YOUR GOAL | Skip every image and restate the data word for word.

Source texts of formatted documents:
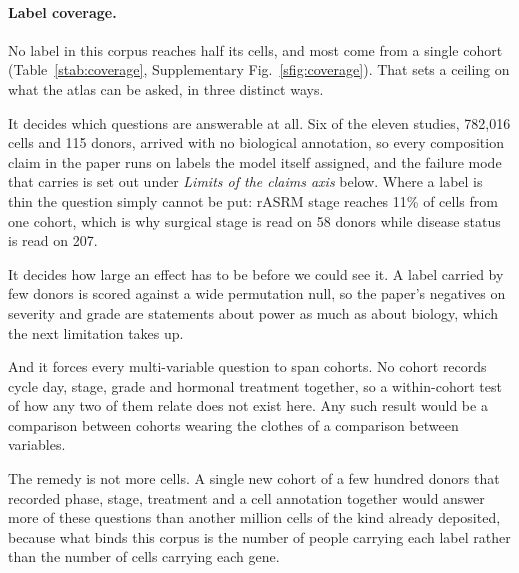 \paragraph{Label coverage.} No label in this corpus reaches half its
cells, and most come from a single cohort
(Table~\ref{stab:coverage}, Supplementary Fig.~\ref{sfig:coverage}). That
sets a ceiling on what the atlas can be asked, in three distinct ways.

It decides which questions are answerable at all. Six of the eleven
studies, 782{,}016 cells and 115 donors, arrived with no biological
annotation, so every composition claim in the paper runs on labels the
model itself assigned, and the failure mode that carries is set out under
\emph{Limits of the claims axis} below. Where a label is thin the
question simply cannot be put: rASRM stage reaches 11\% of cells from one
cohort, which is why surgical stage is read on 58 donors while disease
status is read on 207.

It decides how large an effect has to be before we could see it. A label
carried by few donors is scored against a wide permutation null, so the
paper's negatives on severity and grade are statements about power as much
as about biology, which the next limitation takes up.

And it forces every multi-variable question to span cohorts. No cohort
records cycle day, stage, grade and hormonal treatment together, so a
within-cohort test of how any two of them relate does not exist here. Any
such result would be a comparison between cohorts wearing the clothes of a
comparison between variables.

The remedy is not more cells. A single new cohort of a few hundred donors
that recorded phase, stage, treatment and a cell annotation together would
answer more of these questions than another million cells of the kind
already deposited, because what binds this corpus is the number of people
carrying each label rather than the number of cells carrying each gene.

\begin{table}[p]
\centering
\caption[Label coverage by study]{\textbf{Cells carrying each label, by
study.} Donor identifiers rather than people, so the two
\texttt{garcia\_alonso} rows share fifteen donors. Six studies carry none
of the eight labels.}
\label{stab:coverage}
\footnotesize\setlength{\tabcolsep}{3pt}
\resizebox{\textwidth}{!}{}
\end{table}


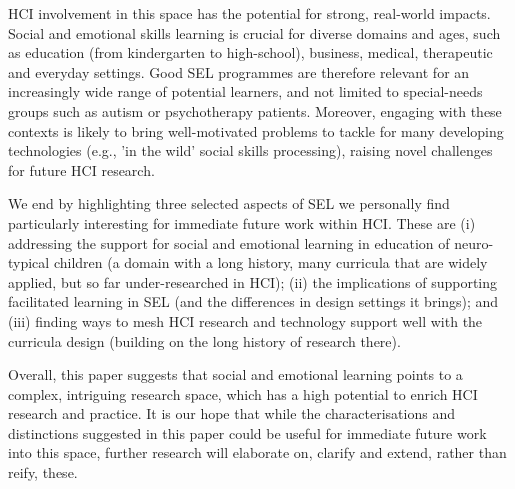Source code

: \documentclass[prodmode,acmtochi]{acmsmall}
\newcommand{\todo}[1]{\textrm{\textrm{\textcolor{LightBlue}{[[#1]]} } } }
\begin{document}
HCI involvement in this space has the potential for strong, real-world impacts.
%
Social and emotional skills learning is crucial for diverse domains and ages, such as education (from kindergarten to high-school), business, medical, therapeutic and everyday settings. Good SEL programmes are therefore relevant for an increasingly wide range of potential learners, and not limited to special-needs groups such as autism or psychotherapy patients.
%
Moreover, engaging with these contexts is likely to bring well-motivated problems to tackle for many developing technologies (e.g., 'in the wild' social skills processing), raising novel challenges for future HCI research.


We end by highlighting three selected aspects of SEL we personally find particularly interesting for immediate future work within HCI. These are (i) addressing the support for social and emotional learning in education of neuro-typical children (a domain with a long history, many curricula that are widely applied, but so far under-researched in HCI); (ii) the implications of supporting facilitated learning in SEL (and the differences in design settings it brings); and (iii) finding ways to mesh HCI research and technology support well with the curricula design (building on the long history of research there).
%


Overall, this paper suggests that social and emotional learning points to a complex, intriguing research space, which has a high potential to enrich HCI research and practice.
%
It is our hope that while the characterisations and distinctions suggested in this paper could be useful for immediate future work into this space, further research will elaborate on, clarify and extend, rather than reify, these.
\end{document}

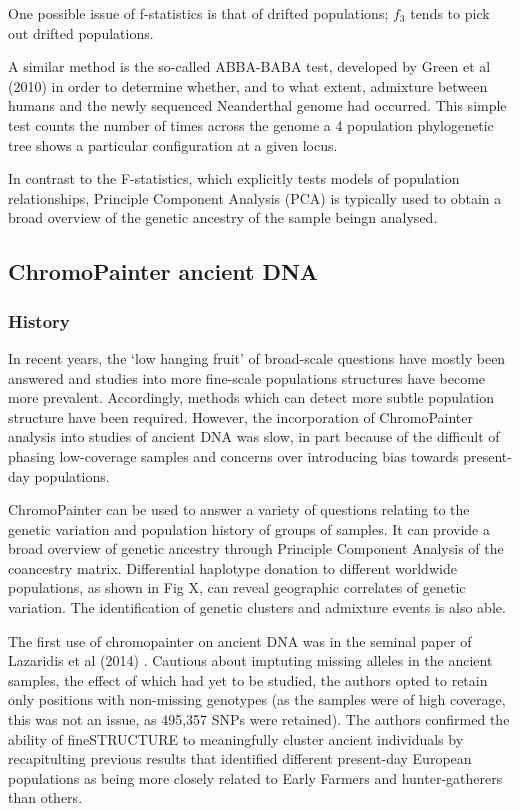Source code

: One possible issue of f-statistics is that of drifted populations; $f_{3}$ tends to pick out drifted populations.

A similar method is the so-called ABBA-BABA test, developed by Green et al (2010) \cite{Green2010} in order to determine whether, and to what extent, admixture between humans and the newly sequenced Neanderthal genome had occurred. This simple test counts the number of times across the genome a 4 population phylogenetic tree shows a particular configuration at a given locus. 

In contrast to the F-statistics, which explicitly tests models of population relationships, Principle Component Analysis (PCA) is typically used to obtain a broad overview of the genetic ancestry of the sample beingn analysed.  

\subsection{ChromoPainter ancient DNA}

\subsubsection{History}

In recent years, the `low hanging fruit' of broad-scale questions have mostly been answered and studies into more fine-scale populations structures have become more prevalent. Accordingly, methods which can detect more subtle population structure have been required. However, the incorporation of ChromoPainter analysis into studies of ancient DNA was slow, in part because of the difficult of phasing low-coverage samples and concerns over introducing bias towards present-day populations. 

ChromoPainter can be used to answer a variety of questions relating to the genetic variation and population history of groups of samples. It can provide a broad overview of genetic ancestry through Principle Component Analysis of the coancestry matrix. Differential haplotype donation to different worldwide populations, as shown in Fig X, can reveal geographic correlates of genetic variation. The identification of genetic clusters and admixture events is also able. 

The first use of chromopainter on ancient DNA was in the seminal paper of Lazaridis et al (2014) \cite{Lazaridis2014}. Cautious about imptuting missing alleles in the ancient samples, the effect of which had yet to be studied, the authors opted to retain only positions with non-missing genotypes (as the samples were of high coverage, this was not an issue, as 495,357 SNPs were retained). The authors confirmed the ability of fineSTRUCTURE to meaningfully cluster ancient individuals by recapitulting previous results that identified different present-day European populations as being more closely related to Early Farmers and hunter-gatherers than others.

SOLVED EXERCISE |
 \paragraph{Label coverage.} No label in this corpus reaches half its
cells, and most come from a single cohort
(Table~\ref{stab:coverage}, Supplementary Fig.~\ref{sfig:coverage}). That
sets a ceiling on what the atlas can be asked, in three distinct ways.

It decides which questions are answerable at all. Six of the eleven
studies, 782{,}016 cells and 115 donors, arrived with no biological
annotation, so every composition claim in the paper runs on labels the
model itself assigned, and the failure mode that carries is set out under
\emph{Limits of the claims axis} below. Where a label is thin the
question simply cannot be put: rASRM stage reaches 11\% of cells from one
cohort, which is why surgical stage is read on 58 donors while disease
status is read on 207.

It decides how large an effect has to be before we could see it. A label
carried by few donors is scored against a wide permutation null, so the
paper's negatives on severity and grade are statements about power as much
as about biology, which the next limitation takes up.

And it forces every multi-variable question to span cohorts. No cohort
records cycle day, stage, grade and hormonal treatment together, so a
within-cohort test of how any two of them relate does not exist here. Any
such result would be a comparison between cohorts wearing the clothes of a
comparison between variables.

The remedy is not more cells. A single new cohort of a few hundred donors
that recorded phase, stage, treatment and a cell annotation together would
answer more of these questions than another million cells of the kind
already deposited, because what binds this corpus is the number of people
carrying each label rather than the number of cells carrying each gene.

\begin{table}[p]
\centering
\caption[Label coverage by study]{\textbf{Cells carrying each label, by
study.} Donor identifiers rather than people, so the two
\texttt{garcia\_alonso} rows share fifteen donors. Six studies carry none
of the eight labels.}
\label{stab:coverage}
\footnotesize\setlength{\tabcolsep}{3pt}
\resizebox{\textwidth}{!}{}
\end{table}


Source code

: \documentclass[prodmode,acmtochi]{acmsmall}
\newcommand{\todo}[1]{\textrm{\textrm{\textcolor{LightBlue}{[[#1]]} } } }
\begin{document}
HCI involvement in this space has the potential for strong, real-world impacts.
%
Social and emotional skills learning is crucial for diverse domains and ages, such as education (from kindergarten to high-school), business, medical, therapeutic and everyday settings. Good SEL programmes are therefore relevant for an increasingly wide range of potential learners, and not limited to special-needs groups such as autism or psychotherapy patients.
%
Moreover, engaging with these contexts is likely to bring well-motivated problems to tackle for many developing technologies (e.g., 'in the wild' social skills processing), raising novel challenges for future HCI research.


We end by highlighting three selected aspects of SEL we personally find particularly interesting for immediate future work within HCI. These are (i) addressing the support for social and emotional learning in education of neuro-typical children (a domain with a long history, many curricula that are widely applied, but so far under-researched in HCI); (ii) the implications of supporting facilitated learning in SEL (and the differences in design settings it brings); and (iii) finding ways to mesh HCI research and technology support well with the curricula design (building on the long history of research there).
%


Overall, this paper suggests that social and emotional learning points to a complex, intriguing research space, which has a high potential to enrich HCI research and practice.
%
It is our hope that while the characterisations and distinctions suggested in this paper could be useful for immediate future work into this space, further research will elaborate on, clarify and extend, rather than reify, these.
\end{document}

Source code

: One possible issue of f-statistics is that of drifted populations; $f_{3}$ tends to pick out drifted populations.

A similar method is the so-called ABBA-BABA test, developed by Green et al (2010) \cite{Green2010} in order to determine whether, and to what extent, admixture between humans and the newly sequenced Neanderthal genome had occurred. This simple test counts the number of times across the genome a 4 population phylogenetic tree shows a particular configuration at a given locus. 

In contrast to the F-statistics, which explicitly tests models of population relationships, Principle Component Analysis (PCA) is typically used to obtain a broad overview of the genetic ancestry of the sample beingn analysed.  

\subsection{ChromoPainter ancient DNA}

\subsubsection{History}

In recent years, the `low hanging fruit' of broad-scale questions have mostly been answered and studies into more fine-scale populations structures have become more prevalent. Accordingly, methods which can detect more subtle population structure have been required. However, the incorporation of ChromoPainter analysis into studies of ancient DNA was slow, in part because of the difficult of phasing low-coverage samples and concerns over introducing bias towards present-day populations. 

ChromoPainter can be used to answer a variety of questions relating to the genetic variation and population history of groups of samples. It can provide a broad overview of genetic ancestry through Principle Component Analysis of the coancestry matrix. Differential haplotype donation to different worldwide populations, as shown in Fig X, can reveal geographic correlates of genetic variation. The identification of genetic clusters and admixture events is also able. 

The first use of chromopainter on ancient DNA was in the seminal paper of Lazaridis et al (2014) \cite{Lazaridis2014}. Cautious about imptuting missing alleles in the ancient samples, the effect of which had yet to be studied, the authors opted to retain only positions with non-missing genotypes (as the samples were of high coverage, this was not an issue, as 495,357 SNPs were retained). The authors confirmed the ability of fineSTRUCTURE to meaningfully cluster ancient individuals by recapitulting previous results that identified different present-day European populations as being more closely related to Early Farmers and hunter-gatherers than others.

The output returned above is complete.